(Excerpts from a dataset)
● ● ●

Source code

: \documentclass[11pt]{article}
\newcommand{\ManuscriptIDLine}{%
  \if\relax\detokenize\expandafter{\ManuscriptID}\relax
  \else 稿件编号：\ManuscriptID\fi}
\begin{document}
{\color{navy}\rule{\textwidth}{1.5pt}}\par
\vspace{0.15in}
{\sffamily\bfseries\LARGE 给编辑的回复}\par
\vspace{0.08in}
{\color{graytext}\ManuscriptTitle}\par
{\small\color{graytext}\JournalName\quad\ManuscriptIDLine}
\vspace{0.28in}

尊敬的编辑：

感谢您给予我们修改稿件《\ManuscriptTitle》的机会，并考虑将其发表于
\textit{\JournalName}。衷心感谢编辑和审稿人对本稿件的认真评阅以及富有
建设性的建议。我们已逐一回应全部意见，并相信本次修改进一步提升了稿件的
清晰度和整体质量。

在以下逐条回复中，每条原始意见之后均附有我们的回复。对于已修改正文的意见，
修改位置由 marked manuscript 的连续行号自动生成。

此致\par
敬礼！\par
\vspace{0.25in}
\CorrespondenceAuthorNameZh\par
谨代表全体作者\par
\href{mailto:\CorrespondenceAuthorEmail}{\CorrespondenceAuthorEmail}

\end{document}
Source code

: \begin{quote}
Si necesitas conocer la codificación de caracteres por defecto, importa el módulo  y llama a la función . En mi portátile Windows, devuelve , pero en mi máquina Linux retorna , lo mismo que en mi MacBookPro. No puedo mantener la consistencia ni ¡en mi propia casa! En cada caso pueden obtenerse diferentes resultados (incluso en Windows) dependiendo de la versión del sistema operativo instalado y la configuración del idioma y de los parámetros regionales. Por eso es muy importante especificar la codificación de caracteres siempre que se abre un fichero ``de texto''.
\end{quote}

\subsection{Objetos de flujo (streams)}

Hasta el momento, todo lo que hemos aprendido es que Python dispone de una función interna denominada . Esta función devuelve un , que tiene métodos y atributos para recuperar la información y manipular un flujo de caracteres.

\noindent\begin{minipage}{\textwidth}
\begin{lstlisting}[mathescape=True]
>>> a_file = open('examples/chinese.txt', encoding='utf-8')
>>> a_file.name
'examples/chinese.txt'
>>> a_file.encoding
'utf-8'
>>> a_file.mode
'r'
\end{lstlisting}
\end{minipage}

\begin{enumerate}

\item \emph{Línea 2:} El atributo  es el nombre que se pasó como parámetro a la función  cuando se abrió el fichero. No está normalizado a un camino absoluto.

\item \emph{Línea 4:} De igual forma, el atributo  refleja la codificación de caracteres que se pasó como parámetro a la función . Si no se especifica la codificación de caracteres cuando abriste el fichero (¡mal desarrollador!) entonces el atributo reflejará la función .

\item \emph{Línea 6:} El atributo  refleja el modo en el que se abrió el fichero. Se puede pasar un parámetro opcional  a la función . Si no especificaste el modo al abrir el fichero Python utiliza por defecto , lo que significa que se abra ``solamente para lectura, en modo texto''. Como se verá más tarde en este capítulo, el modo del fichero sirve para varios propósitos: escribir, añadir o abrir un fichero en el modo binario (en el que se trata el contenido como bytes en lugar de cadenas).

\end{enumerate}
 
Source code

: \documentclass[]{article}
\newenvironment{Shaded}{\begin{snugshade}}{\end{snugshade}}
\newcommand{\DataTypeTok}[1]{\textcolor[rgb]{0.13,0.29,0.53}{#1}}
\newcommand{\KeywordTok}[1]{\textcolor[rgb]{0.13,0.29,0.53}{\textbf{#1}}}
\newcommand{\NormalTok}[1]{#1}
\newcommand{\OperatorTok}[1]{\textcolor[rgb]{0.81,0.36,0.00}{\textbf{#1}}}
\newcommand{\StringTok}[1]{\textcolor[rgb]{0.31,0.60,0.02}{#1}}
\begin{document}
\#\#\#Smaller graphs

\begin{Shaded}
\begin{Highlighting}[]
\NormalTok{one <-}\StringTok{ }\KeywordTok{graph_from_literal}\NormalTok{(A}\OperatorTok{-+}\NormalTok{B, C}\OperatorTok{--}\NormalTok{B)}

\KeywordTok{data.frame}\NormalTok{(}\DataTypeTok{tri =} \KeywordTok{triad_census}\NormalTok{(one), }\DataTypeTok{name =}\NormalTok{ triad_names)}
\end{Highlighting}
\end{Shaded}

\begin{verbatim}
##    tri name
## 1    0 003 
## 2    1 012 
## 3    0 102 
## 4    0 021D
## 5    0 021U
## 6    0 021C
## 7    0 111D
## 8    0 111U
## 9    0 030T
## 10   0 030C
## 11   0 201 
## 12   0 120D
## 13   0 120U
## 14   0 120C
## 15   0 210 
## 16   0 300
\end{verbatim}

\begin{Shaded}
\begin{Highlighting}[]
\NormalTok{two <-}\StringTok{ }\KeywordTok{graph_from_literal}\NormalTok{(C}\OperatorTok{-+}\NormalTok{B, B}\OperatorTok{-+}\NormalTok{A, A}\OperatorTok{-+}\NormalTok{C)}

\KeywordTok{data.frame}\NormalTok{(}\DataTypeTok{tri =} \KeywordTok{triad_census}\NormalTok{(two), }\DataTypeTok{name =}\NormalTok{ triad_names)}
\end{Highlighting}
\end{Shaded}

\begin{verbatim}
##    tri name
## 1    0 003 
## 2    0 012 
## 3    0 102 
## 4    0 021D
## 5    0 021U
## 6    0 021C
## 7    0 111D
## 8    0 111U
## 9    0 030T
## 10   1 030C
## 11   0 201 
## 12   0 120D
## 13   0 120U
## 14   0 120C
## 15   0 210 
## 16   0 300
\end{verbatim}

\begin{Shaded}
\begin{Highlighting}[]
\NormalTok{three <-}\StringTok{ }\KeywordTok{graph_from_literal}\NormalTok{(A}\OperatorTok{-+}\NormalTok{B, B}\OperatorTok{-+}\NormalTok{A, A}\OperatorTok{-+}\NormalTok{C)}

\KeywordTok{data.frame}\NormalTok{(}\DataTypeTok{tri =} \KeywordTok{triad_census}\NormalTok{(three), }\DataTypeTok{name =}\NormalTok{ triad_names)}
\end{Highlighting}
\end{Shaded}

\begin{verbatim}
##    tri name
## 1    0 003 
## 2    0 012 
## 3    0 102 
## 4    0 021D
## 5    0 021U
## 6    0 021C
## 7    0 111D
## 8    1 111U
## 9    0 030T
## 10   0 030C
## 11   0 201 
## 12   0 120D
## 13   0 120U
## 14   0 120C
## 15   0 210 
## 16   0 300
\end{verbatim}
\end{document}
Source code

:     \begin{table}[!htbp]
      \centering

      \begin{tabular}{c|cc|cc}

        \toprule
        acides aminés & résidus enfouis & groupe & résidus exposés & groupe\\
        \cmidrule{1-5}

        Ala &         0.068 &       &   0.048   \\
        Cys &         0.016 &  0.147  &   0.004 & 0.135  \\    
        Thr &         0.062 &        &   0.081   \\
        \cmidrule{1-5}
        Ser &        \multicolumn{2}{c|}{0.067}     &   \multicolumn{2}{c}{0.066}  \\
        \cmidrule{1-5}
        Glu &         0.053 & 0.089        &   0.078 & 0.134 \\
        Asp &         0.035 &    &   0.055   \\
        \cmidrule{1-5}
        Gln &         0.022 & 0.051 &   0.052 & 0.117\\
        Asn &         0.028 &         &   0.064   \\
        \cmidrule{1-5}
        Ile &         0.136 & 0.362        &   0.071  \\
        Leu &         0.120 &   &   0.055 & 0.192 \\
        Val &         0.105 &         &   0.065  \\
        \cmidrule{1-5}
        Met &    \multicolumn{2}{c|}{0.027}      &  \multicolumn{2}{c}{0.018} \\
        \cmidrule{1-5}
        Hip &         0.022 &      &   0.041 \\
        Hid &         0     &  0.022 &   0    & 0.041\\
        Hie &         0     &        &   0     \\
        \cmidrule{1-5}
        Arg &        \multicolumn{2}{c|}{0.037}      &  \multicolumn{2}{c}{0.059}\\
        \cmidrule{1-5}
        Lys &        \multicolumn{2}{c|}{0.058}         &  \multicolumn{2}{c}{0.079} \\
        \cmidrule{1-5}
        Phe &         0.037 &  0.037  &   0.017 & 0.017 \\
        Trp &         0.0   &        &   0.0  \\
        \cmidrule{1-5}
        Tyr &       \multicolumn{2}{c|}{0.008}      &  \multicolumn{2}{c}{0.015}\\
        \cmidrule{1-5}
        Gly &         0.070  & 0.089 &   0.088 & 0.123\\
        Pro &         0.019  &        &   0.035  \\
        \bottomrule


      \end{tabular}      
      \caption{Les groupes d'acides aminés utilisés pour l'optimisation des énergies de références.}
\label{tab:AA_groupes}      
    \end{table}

● ● ●

» Your assignment
Find the word "vspace" in the entries and show each line where it is found.

» Solved problem
\vspace{0.15in}
\vspace{0.08in}
\vspace{0.28in}
\vspace{0.25in}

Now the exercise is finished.